中村牧場
熊本県 人吉市 搾乳牛:100頭 取材日:2023年8月28日
はじめに
一頭一頭の牛が健康であるためには、日々のケアが欠かせません。さらに、そのケアを担当するのは人間であり仲間です。この仲間たちがどのように連携し、どう情報交換と切磋琢磨を重ねているのか。仲間の存在というのがこの畜産という大変な仕事を頑張るモチベーションとなるのです。
この記事では、日常のルーティンワーク、暑熱対策、そして最も大切な「仲間」について紹介していきます。 日常と牛たちの微細なシグナル
ーー中村さんは日常におけるルーティンワークではどのようなことに気を付けていますか?

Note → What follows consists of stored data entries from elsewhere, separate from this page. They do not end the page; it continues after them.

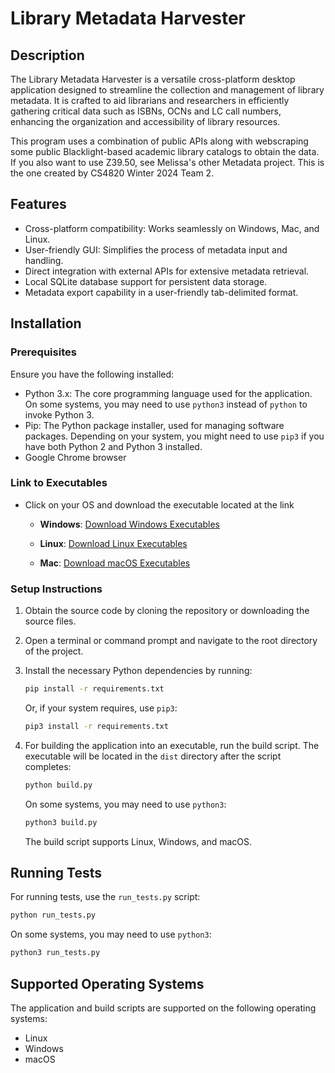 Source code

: # Library Metadata Harvester

## Description

The Library Metadata Harvester is a versatile cross-platform desktop application designed to streamline the collection and management of library metadata. It is crafted to aid librarians and researchers in efficiently gathering critical data such as ISBNs, OCNs and LC call numbers, enhancing the organization and accessibility of library resources.

This program uses a combination of public APIs along with webscraping some public Blacklight-based academic library catalogs to obtain the data.  If you also want to use Z39.50, see Melissa's other Metadata project. This is the one created by CS4820 Winter 2024 Team 2.

## Features

- Cross-platform compatibility: Works seamlessly on Windows, Mac, and Linux.
- User-friendly GUI: Simplifies the process of metadata input and handling.
- Direct integration with external APIs for extensive metadata retrieval.
- Local SQLite database support for persistent data storage.
- Metadata export capability in a user-friendly tab-delimited format.

## Installation

### Prerequisites

Ensure you have the following installed:

- Python 3.x: The core programming language used for the application. On some systems, you may need to use `python3` instead of `python` to invoke Python 3.
- Pip: The Python package installer, used for managing software packages. Depending on your system, you might need to use `pip3` if you have both Python 2 and Python 3 installed.
- Google Chrome browser

### Link to Executables
- Click on your OS and download the executable located at the link

   - **Windows**: [Download Windows Executables](https://drive.google.com/drive/folders/1XN9e6EUeQKbHZkrM7AIU404lcs2sS0OE?usp=drive_link)
  
   - **Linux**: [Download Linux Executables](https://drive.google.com/drive/folders/1qbhzticMvkSbts3eexqVF1R1NeaqH9nc?usp=drive_link)
  
   - **Mac**: [Download macOS Executables](https://drive.google.com/drive/folders/1m2Y8I4PRfFwA0lBsBIMksGaQsqv9voxf?usp=drive_link)

### Setup Instructions

1. Obtain the source code by cloning the repository or downloading the source files.
2. Open a terminal or command prompt and navigate to the root directory of the project.
3. Install the necessary Python dependencies by running:

   ```bash
   pip install -r requirements.txt
   ```

   Or, if your system requires, use `pip3`:

   ```bash
   pip3 install -r requirements.txt
   ```

4. For building the application into an executable, run the build script. The executable will be located in the `dist` directory after the script completes:

   ```bash
   python build.py
   ```

   On some systems, you may need to use `python3`:

   ```bash
   python3 build.py
   ```

   The build script supports Linux, Windows, and macOS.

## Running Tests

For running tests, use the `run_tests.py` script:

```bash
python run_tests.py
```

On some systems, you may need to use `python3`:

```bash
python3 run_tests.py
```

## Supported Operating Systems

The application and build scripts are supported on the following operating systems:

- Linux
- Windows
- macOS
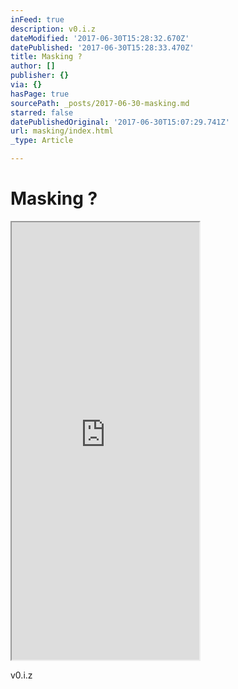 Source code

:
 ```yaml
---
inFeed: true
description: v0.i.z
dateModified: '2017-06-30T15:28:32.670Z'
datePublished: '2017-06-30T15:28:33.470Z'
title: Masking ?
author: []
publisher: {}
via: {}
hasPage: true
sourcePath: _posts/2017-06-30-masking.md
starred: false
datePublishedOriginal: '2017-06-30T15:07:29.741Z'
url: masking/index.html
_type: Article

---
```

# Masking ?

<iframe src="https://the-grid.github.io/ed-userhtml/?g=eJylkMtOw0AMRffzFaNsCpUyI7ZJ2j9ALLt2plZqOq_GTqOC-HfSKhINIDasz9XxvW5YLh63yoDPBygF-g5FvyutA_CxpAAdVnro_cPqIJK5snYcR9O2BK1xKVhOjsAHe40_GT53q8da2_VLFkpR71E_A58GXNtJOUtzYrrSymEU7OsvEtJ-uuaHQBGiwzvC9DYRl6IAxVrdQDlieyQp_9d0d5PM_RbKX3suEt9a_eByycs9H6qx88dVQ6HTzgPzprj_fqG5d5vi7xGcwaF5zV2x_QRZmZbC" height="700" style=""></iframe>

v0.i.z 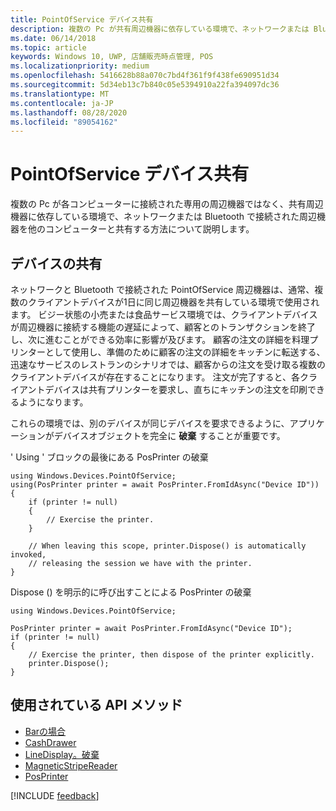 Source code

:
 ```yaml
---
title: PointOfService デバイス共有
description: 複数の Pc が共有周辺機器に依存している環境で、ネットワークまたは Bluetooth で接続されている周辺機器を他のコンピューターと共有する方法について説明します。
ms.date: 06/14/2018
ms.topic: article
keywords: Windows 10, UWP, 店舗販売時点管理, POS
ms.localizationpriority: medium
ms.openlocfilehash: 5416628b88a070c7bd4f361f9f438fe690951d34
ms.sourcegitcommit: 5d34eb13c7b840c05e5394910a22fa394097dc36
ms.translationtype: MT
ms.contentlocale: ja-JP
ms.lasthandoff: 08/28/2020
ms.locfileid: "89054162"
---
```

# <a name="pointofservice-device-sharing"></a>PointOfService デバイス共有

複数の Pc が各コンピューターに接続された専用の周辺機器ではなく、共有周辺機器に依存している環境で、ネットワークまたは Bluetooth で接続された周辺機器を他のコンピューターと共有する方法について説明します。

## <a name="device-sharing"></a>デバイスの共有

ネットワークと Bluetooth で接続された PointOfService 周辺機器は、通常、複数のクライアントデバイスが1日に同じ周辺機器を共有している環境で使用されます。  ビジー状態の小売または食品サービス環境では、クライアントデバイスが周辺機器に接続する機能の遅延によって、顧客とのトランザクションを終了し、次に進むことができる効率に影響が及びます。 顧客の注文の詳細を料理プリンターとして使用し、準備のために顧客の注文の詳細をキッチンに転送する、迅速なサービスのレストランのシナリオでは、顧客からの注文を受け取る複数のクライアントデバイスが存在することになります。  注文が完了すると、各クライアントデバイスは共有プリンターを要求し、直ちにキッチンの注文を印刷できるようになります。

これらの環境では、別のデバイスが同じデバイスを要求できるように、アプリケーションがデバイスオブジェクトを完全に **破棄** することが重要です。

' Using ' ブロックの最後にある PosPrinter の破棄

```Csharp 
using Windows.Devices.PointOfService;
using(PosPrinter printer = await PosPrinter.FromIdAsync("Device ID"))
{
    if (printer != null)
    {
        // Exercise the printer.
    }

    // When leaving this scope, printer.Dispose() is automatically invoked, 
    // releasing the session we have with the printer.
}
```


Dispose () を明示的に呼び出すことによる PosPrinter の破棄

```Csharp 
using Windows.Devices.PointOfService;

PosPrinter printer = await PosPrinter.FromIdAsync("Device ID");
if (printer != null)
{
    // Exercise the printer, then dispose of the printer explicitly.
    printer.Dispose();
}
```

## <a name="api-methods-used"></a>使用されている API メソッド 

+ [Barの場合](https://docs.microsoft.com/uwp/api/windows.devices.pointofservice.barcodescanner.dispose) 
+ [CashDrawer](https://docs.microsoft.com/uwp/api/windows.devices.pointofservice.cashdrawer.dispose) 
+ [LineDisplay。破棄](https://docs.microsoft.com/uwp/api/windows.devices.pointofservice.linedisplay.dispose) 
+ [MagneticStripeReader](https://docs.microsoft.com/uwp/api/windows.devices.pointofservice.magneticstripereader.dispose)  
+ [PosPrinter](https://docs.microsoft.com/uwp/api/windows.devices.pointofservice.posprinter.dispose) 


[!INCLUDE [feedback](./includes/pos-feedback.md)]
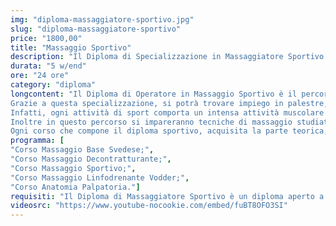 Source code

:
 ```yaml
---
img: "diploma-massaggiatore-sportivo.jpg"
slug: "diploma-massaggiatore-sportivo"
price: "1800,00"
title: "Massaggio Sportivo"
description: "Il Diploma di Specializzazione in Massaggiatore Sportivo è un percorso completo composto da 5 corsi ideato per tutti coloro che desiderano diventare massaggiatori qualificati per il settore sportivo e poter lavorare con atleti e squadre di tutte le discipline, professioniste e non, palestre, sale pesi etc..."
durata: "5 w/end"
ore: "24 ore"
category: "diploma"
longcontent: "Il Diploma di Operatore in Massaggio Sportivo è il percorso di studi ideale per chi desidera specializzarsi in queste tecniche adatte ad assistere gli atleti e poter trovare impiego in un settore in costante crescita come quello dello sport.
Grazie a questa specializzazione, si potrà trovare impiego in palestre, sale pesi, squadre sportive, piscine, assistenza ad atleti professionisti e non, etc...
Infatti, ogni attività di sport comporta un intensa attività muscolare che richiede lo smaltimento della fatica data da corse prolungate, scatti ripetuti, salti...
Inoltre in questo percorso si impareranno tecniche di massaggio studiate apposta per massimizzare la prestazione sportiva pre, infra e post gara.
Ogni corso che compone il diploma sportivo, acquisita la parte teorica, verterà principalmente sulla parte di pratica concentrandosi all&apos;apprendimento delle tecniche del massaggio e degli schemi di lavoro in modo tale da mettere l&apos;allievo in condizione, una volta terminato il percorso, di praticare in totale autonomia."
programma: [
"Corso Massaggio Base Svedese;",
"Corso Massaggio Decontratturante;",
"Corso Massaggio Sportivo;",
"Corso Massaggio Linfodrenante Vodder;",
"Corso Anatomia Palpatoria."]
requisiti: "Il Diploma di Massaggiatore Sportivo è un diploma aperto a tutti poichè completo e in grado di portare l' allievo con la passione per il mondo del benessere, anche totalmente a digiuno delle tecniche di massaggio, a diventare professionista."
videosrc: "https://www.youtube-nocookie.com/embed/fuBT8OFO3SI"
---
```

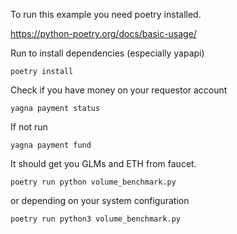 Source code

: To run this example you need poetry installed.

https://python-poetry.org/docs/basic-usage/

Run to install dependencies (especially yapapi)

```
poetry install
```

Check if you have money on your requestor account
```
yagna payment status
```

If not run
```
yagna payment fund
```

It should get you GLMs and ETH from faucet.

```
poetry run python volume_benchmark.py
```
or depending on your system configuration
```
poetry run python3 volume_benchmark.py
```












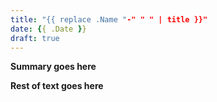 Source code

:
 ```yaml
---
title: "{{ replace .Name "-" " " | title }}"
date: {{ .Date }}
draft: true
---
```


**Summary goes here**

<!--more-->

**Rest of text goes here**

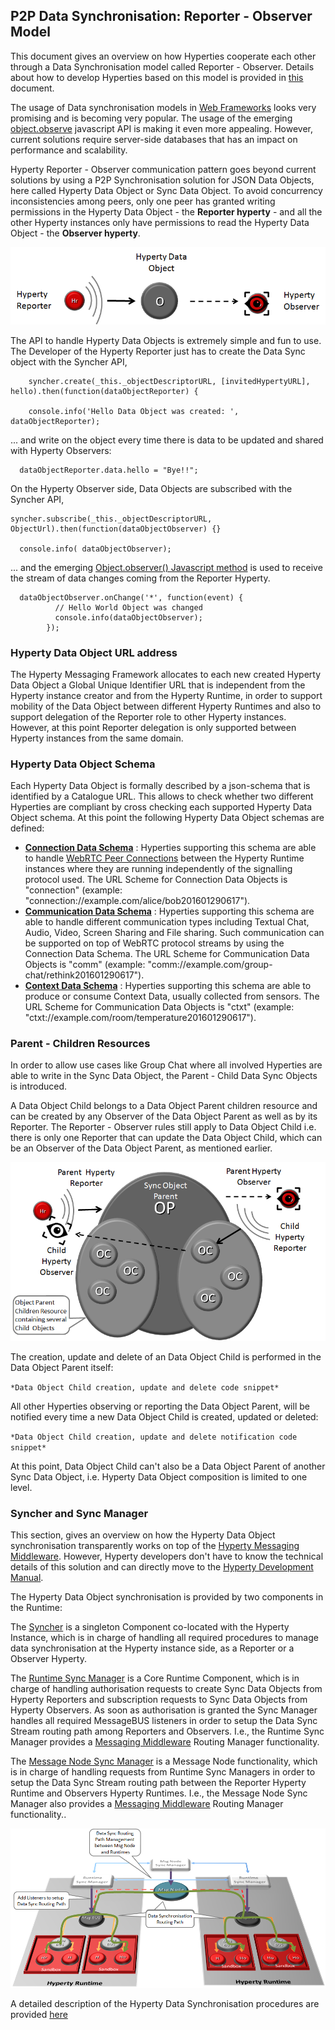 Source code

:P2P Data Synchronisation: Reporter - Observer Model
---------------------------------------------------

This document gives an overview on how Hyperties cooperate each other through a Data Synchronisation model called Reporter - Observer. Details about how to develop Hyperties based on this model is provided in [this](development-of-hyperties.md) document.

The usage of Data synchronisation models in [Web Frameworks](https://www.meteor.com/ddp) looks very promising and is becoming very popular. The usage of the emerging [object.observe](https://developer.mozilla.org/pt-PT/docs/Web/JavaScript/Reference/Global_Objects/Object/observe) javascript API is making it even more appealing. However, current solutions require server-side databases that has an impact on performance and scalability.

Hyperty Reporter - Observer communication pattern goes beyond current solutions by using a P2P Synchronisation solution for JSON Data Objects, here called Hyperty Data Object or Sync Data Object. To avoid concurrency inconsistencies among peers, only one peer has granted writing permissions in the Hyperty Data Object - the **Reporter hyperty** - and all the other Hyperty instances only have permissions to read the Hyperty Data Object - the **Observer hyperty**.

![Reporter-Observer Communication Pattern](reporter-observer.png)

The API to handle Hyperty Data Objects is extremely simple and fun to use. The Developer of the Hyperty Reporter just has to create the Data Sync object with the Syncher API,

```
    syncher.create(_this._objectDescriptorURL, [invitedHypertyURL], hello).then(function(dataObjectReporter) {

    console.info('Hello Data Object was created: ', dataObjectReporter);
```
... and write on the object every time there is data to be updated and shared with Hyperty Observers:

```
  dataObjectReporter.data.hello = "Bye!!";
```


On the Hyperty Observer side, Data Objects are  subscribed with the Syncher API,

```
syncher.subscribe(_this._objectDescriptorURL, ObjectUrl).then(function(dataObjectObserver) {}

  console.info( dataObjectObserver);

```

... and the emerging [Object.observer() Javascript method](https://developer.mozilla.org/en-US/docs/Web/JavaScript/Reference/Global_Objects/Object/observe) is used to receive the stream of data changes coming from the Reporter Hyperty.

```
  dataObjectObserver.onChange('*', function(event) {
          // Hello World Object was changed
          console.info(dataObjectObserver);
        });
```

### Hyperty Data Object URL address

The Hyperty Messaging Framework allocates to each new created Hyperty Data Object a Global Unique Identifier URL that is independent from the Hyperty instance creator and from the Hyperty Runtime, in order to support mobility of the Data Object between different Hyperty Runtimes and also to support delegation of the Reporter role to other Hyperty instances. However, at this point Reporter delegation is only supported between Hyperty instances from the same domain.

### Hyperty Data Object Schema

Each Hyperty Data Object is formally described by a json-schema that is identified by a Catalogue URL. This allows to check whether two different Hyperties are compliant by cross checking each supported Hyperty Data Object schema. At this point the following Hyperty Data Object schemas are defined:

-	**[Connection Data Schema](../datamodel/connection)** : Hyperties supporting this schema are able to handle [WebRTC Peer Connections](https://developer.mozilla.org/en-US/docs/Web/Guide/API/WebRTC/Peer-to-peer_communications_with_WebRTC) between the Hyperty Runtime instances where they are running independently of the signalling protocol used. The URL Scheme for Connection Data Objects is "connection" (example: "connection://example.com/alice/bob201601290617").
-	**[Communication Data Schema](../datamodel/communication)** : Hyperties supporting this schema are able to handle different communication types including Textual Chat, Audio, Video, Screen Sharing and File sharing. Such communication can be supported on top of WebRTC protocol streams by using the Connection Data Schema. The URL Scheme for Communication Data Objects is "comm" (example: "comm://example.com/group-chat/rethink201601290617").
-	**[Context Data Schema](../datamodel/context)** : Hyperties supporting this schema are able to produce or consume Context Data, usually collected from sensors. The URL Scheme for Communication Data Objects is "ctxt" (example: "ctxt://example.com/room/temperature201601290617").

### Parent - Children Resources

In order to allow use cases like Group Chat where all involved Hyperties are able to write in the Sync Data Object, the Parent - Child Data Sync Objects is introduced.

A Data Object Child belongs to a Data Object Parent children resource and can be created by any Observer of the Data Object Parent as well as by its Reporter. The Reporter - Observer rules still apply to Data Object Child i.e. there is only one Reporter that can update the Data Object Child, which can be an Observer of the Data Object Parent, as mentioned earlier.

![Parent - Child Sync](parent-child-sync.png)

The creation, update and delete of an Data Object Child is performed in the Data Object Parent itself:

`*Data Object Child creation, update and delete code snippet*`

All other Hyperties observing or reporting the Data Object Parent, will be notified every time a new Data Object Child is created, updated or deleted:

`*Data Object Child creation, update and delete notification code snippet*`

At this point, Data Object Child can't also be a Data Object Parent of another Sync Data Object, i.e. Hyperty Data Object composition is limited to one level.

### Syncher and Sync Manager

This section, gives an overview on how the Hyperty Data Object synchronisation transparently works on top of the [Hyperty Messaging Middleware](hyperty-messaging-middleware.md). However, Hyperty developers don't have to know the technical details of this solution and can directly move to the [Hyperty Development Manual](development-of-hyperties.md).

The Hyperty Data Object synchronisation is provided by two components in the Runtime:

The [Syncher](https://github.com/reTHINK-project/dev-service-framework/blob/master/src/syncher/Syncher.js) is a singleton Component co-located with the Hyperty Instance, which is in charge of handling all required procedures to manage data synchronisation at the Hyperty instance side, as a Reporter or a Observer Hyperty.

The [Runtime Sync Manager](https://github.com/reTHINK-project/dev-service-framework/blob/master/src/syncher/Syncher.js) is a Core Runtime Component, which is in charge of handling authorisation requests to create Sync Data Objects from Hyperty Reporters and subscription requests to Sync Data Objects from Hyperty Observers. As soon as authorisation is granted the Sync Manager handles all required MessageBUS listeners in order to setup the Data Sync Stream routing path among Reporters and Observers. I.e., the Runtime Sync Manager provides a [Messaging Middleware](hyperty-messaging-middleware.md) Routing Manager functionality.

The [Message Node Sync Manager](https://github.com/reTHINK-project/dev-service-framework/blob/master/src/syncher/Syncher.js) is a Message Node functionality, which is in charge of handling requests from Runtime Sync Managers in order to setup the Data Sync Stream routing path between the Reporter Hyperty Runtime and Observers Hyperty Runtimes. I.e., the Message Node Sync Manager also provides a [Messaging Middleware](hyperty-messaging-middleware.md) Routing Manager functionality..

![Routing Management for Hyperty Data Syncronisation](sync-routing-management.png)

A detailed description of the Hyperty Data Synchronisation procedures are provided [here](https://github.com/reTHINK-project/core-framework/blob/master/docs/specs/runtime/dynamic-view/data-sync/readme.md)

牛たちの異変にいち早く気付くよう心がけています。たとえば、牛が首を地面につけて寝ている場合、何か異常が起きている可能性が高いです。さらに、耳垂れが起きていると、マイコプラズマ(中耳炎)の可能性ががあります。 また反芻をあまり行わない牛がいたら要注意ですね。夏場の暑い季節では暑熱によるストレスで反芻の回数が減る牛もいたりするので。反芻がうまく行われないとルーメン内の微生物の活動効率が下がりうまく栄養を摂ることができないのです。熱を測ったり、考えられることをやって解決しないようだったら獣医さんを呼んで対処しています。 こうしたルーティンワークは、牛たちに起きる数々の問題に対して適切な処置を行うために不可欠です。 暑熱対策〜ソーカー〜
ーー牛たちが暑さにどのように対処しているのか教えてもらえますか?
牛舎の暑熱対策は非常に重要で、うちではソーカーと呼ばれる装置を10年前から使っています。ソーカーとは首元に水をかけて体温を下げる機械のことですね。人間は肌が露出しているので水にぬれて風が当たると涼しく感じますが、牛は毛で覆われているため体温調節が難しいんです。 5月くらいから10月くらいまで、特に気温が高い時期には、このソーカーを使用しています。 一般に使われる細霧は使い方が難しく、季節やタイミングを見て使わないと、湿度が上がりすぎるなど逆効果になってしまうこともあります。その点、ソーカーはタイマー式で調整可能なのでそういった心配がありません。ですから、牛舎環境を良好に保ちながら、暑熱対策しています。 仲間の力と至福のひととき
ーー畜産経営において「仲間」とどのように協力しているのかお聞かせください。
畜産経営は、一人では困難な作業がたくさんあります。だからこそ、情報交換や切磋琢磨が欠かせません。私の住んでいるこの木上地区は仲がいいと周りから言われていて、牧草の収穫など大きな作業が終わるたびに、打ち上げがてらみんなで集まって飲んでいます。これが仲間との絆を深める大事な時間です。 仲間と一緒に働き、共に問題を解決していく過程が、この仕事のやりがいなのかなぁと思いますね。 編集後記
個々のスキルや知識はもちろん重要ですが、それを高め合い、集結させて初めて大きな力となります。中村さんが語る「幸せ」とは、仲間とともに過ごす時間や、大きな作業を終えた後の打ち上げでみんなで笑い合っている瞬間です。この取材では、そのような独特の絆と共同体の美学が垣間見れました。おそらくこれが、農家の方々がこの厳しい仕事を続ける原動力であり、私たちが美味しい牛乳や肉を食べられる秘訣なのだと思いました。
ソーカー
ソーカーはタイマー式の噴水装置のことで牛の暑熱対策に用いられます。温度センサーも付いており設定の切り替えも自動でできるため気温の状態に合わせて最適な暑熱対策が行えるのだそうです。